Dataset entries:
------------------------------------

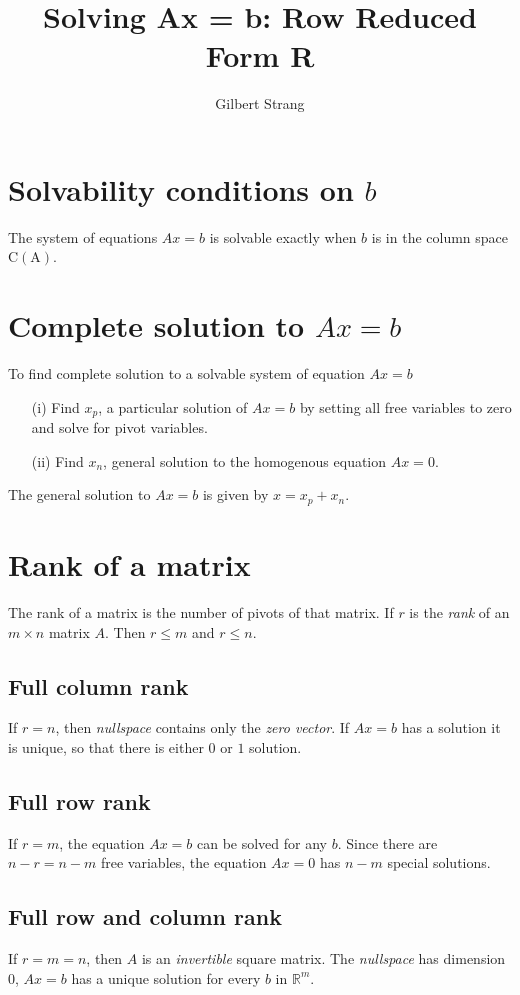 \documentclass{tufte-handout}
\author{Gilbert Strang}
\title{Solving Ax = b: Row Reduced Form R}
\begin{document}
\maketitle

\section{Solvability conditions on $b$}
The system of equations $Ax = b$ is solvable exactly when $b$ is in
the column space $\mathrm{C(A)}$.

\section{Complete solution to $Ax = b$}
To find complete solution to a solvable system of equation $Ax = b$

\begin{itemize}
\item[(i)] Find $x_p$, a particular solution of $Ax = b$ by setting all
free variables to zero and solve for pivot variables.

\item[(ii)] Find $x_n$, general solution to the homogenous equation
$Ax = 0$.
\end{itemize}

The general solution to $Ax = b$ is given by $x = x_p + x_n$.
\section{Rank of a matrix}
The rank of a matrix is the number of pivots of that matrix. If $r$
is the \emph{rank} of an $m \times n$ matrix $A$. Then $r \leq m$ and
$r \leq n$.

\subsection{Full column rank}
If $r = n$, then \emph{nullspace} contains only the \emph{zero vector}.
If $Ax = b$ has a solution it is unique, so that there is either $0$ or
$1$ solution.

\subsection{Full row rank}
If $r = m$, the equation $Ax = b$ can be solved for any $b$. Since there
are $n - r = n - m$ free variables, the equation $Ax = 0$ has $n - m$
special solutions.

\subsection{Full row and column rank}
If $r = m = n$, then $A$ is an \emph{invertible} square matrix. The
\emph{nullspace} has dimension $0$, $Ax = b$ has a unique solution for
every $b$ in $\mathbb{R}^m$.
\end{document}
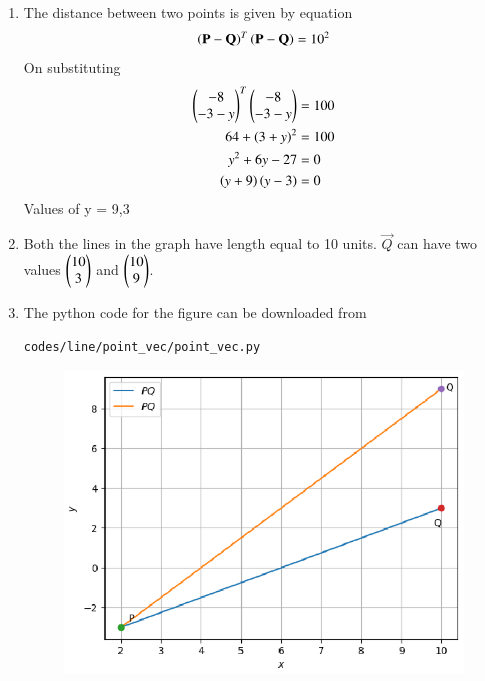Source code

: \renewcommand{\theequation}{\theenumi}
\begin{enumerate}[label=\arabic*.,ref=\thesubsubsection.\theenumi]

 \item The distance between two points is given by equation
 \begin{align}
 \left(\mathbf{P}-\mathbf{Q}\right)^T\left(\mathbf{P}-\mathbf{Q}\right)=10^2
 \end{align}
 On substituting 
 \begin{align}
 \begin{pmatrix}-8\\-3-y\end{pmatrix}^T\begin{pmatrix}-8\\-3-y\end{pmatrix} &= 100 \\
 64 + \left(3+y\right)^2 &= 100\\
 y^2 + 6y -27 &= 0\\
 \left(y+9\right)\left(y-3\right) &= 0
 \end{align}
 Values of y = 9,3

\item Both the lines in the graph have length equal to 10 units. $ \vec{Q}$ can have two values $ \begin{pmatrix}10 \\3\end{pmatrix}$ and $ \begin{pmatrix}10 \\9\end{pmatrix}$.
\item The python code for the figure can be downloaded from
\begin{lstlisting}
codes/line/point_vec/point_vec.py
\end{lstlisting}

\begin{figure}[!ht]
\centering
\includegraphics[width= \columnwidth]{./figs/line/point_vec/point_vec.eps}
\end{figure}
 
 \end{enumerate}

------------------------------------

■ Goal of the exercise
Write every line above out again exactly; pictures do not belong in the copy.

■ Output for this task
 \documentclass{tufte-handout}
\author{Gilbert Strang}
\title{Solving Ax = b: Row Reduced Form R}
\begin{document}
\maketitle

\section{Solvability conditions on $b$}
The system of equations $Ax = b$ is solvable exactly when $b$ is in
the column space $\mathrm{C(A)}$.

\section{Complete solution to $Ax = b$}
To find complete solution to a solvable system of equation $Ax = b$

\begin{itemize}
\item[(i)] Find $x_p$, a particular solution of $Ax = b$ by setting all
free variables to zero and solve for pivot variables.

\item[(ii)] Find $x_n$, general solution to the homogenous equation
$Ax = 0$.
\end{itemize}

The general solution to $Ax = b$ is given by $x = x_p + x_n$.
\section{Rank of a matrix}
The rank of a matrix is the number of pivots of that matrix. If $r$
is the \emph{rank} of an $m \times n$ matrix $A$. Then $r \leq m$ and
$r \leq n$.

\subsection{Full column rank}
If $r = n$, then \emph{nullspace} contains only the \emph{zero vector}.
If $Ax = b$ has a solution it is unique, so that there is either $0$ or
$1$ solution.

\subsection{Full row rank}
If $r = m$, the equation $Ax = b$ can be solved for any $b$. Since there
are $n - r = n - m$ free variables, the equation $Ax = 0$ has $n - m$
special solutions.

\subsection{Full row and column rank}
If $r = m = n$, then $A$ is an \emph{invertible} square matrix. The
\emph{nullspace} has dimension $0$, $Ax = b$ has a unique solution for
every $b$ in $\mathbb{R}^m$.
\end{document}
Source code

: \renewcommand{\theequation}{\theenumi}
\begin{enumerate}[label=\arabic*.,ref=\thesubsubsection.\theenumi]

 \item The distance between two points is given by equation
 \begin{align}
 \left(\mathbf{P}-\mathbf{Q}\right)^T\left(\mathbf{P}-\mathbf{Q}\right)=10^2
 \end{align}
 On substituting 
 \begin{align}
 \begin{pmatrix}-8\\-3-y\end{pmatrix}^T\begin{pmatrix}-8\\-3-y\end{pmatrix} &= 100 \\
 64 + \left(3+y\right)^2 &= 100\\
 y^2 + 6y -27 &= 0\\
 \left(y+9\right)\left(y-3\right) &= 0
 \end{align}
 Values of y = 9,3

\item Both the lines in the graph have length equal to 10 units. $ \vec{Q}$ can have two values $ \begin{pmatrix}10 \\3\end{pmatrix}$ and $ \begin{pmatrix}10 \\9\end{pmatrix}$.
\item The python code for the figure can be downloaded from
\begin{lstlisting}
codes/line/point_vec/point_vec.py
\end{lstlisting}

\begin{figure}[!ht]
\centering
\includegraphics[width= \columnwidth]{./figs/line/point_vec/point_vec.eps}
\end{figure}
 
 \end{enumerate}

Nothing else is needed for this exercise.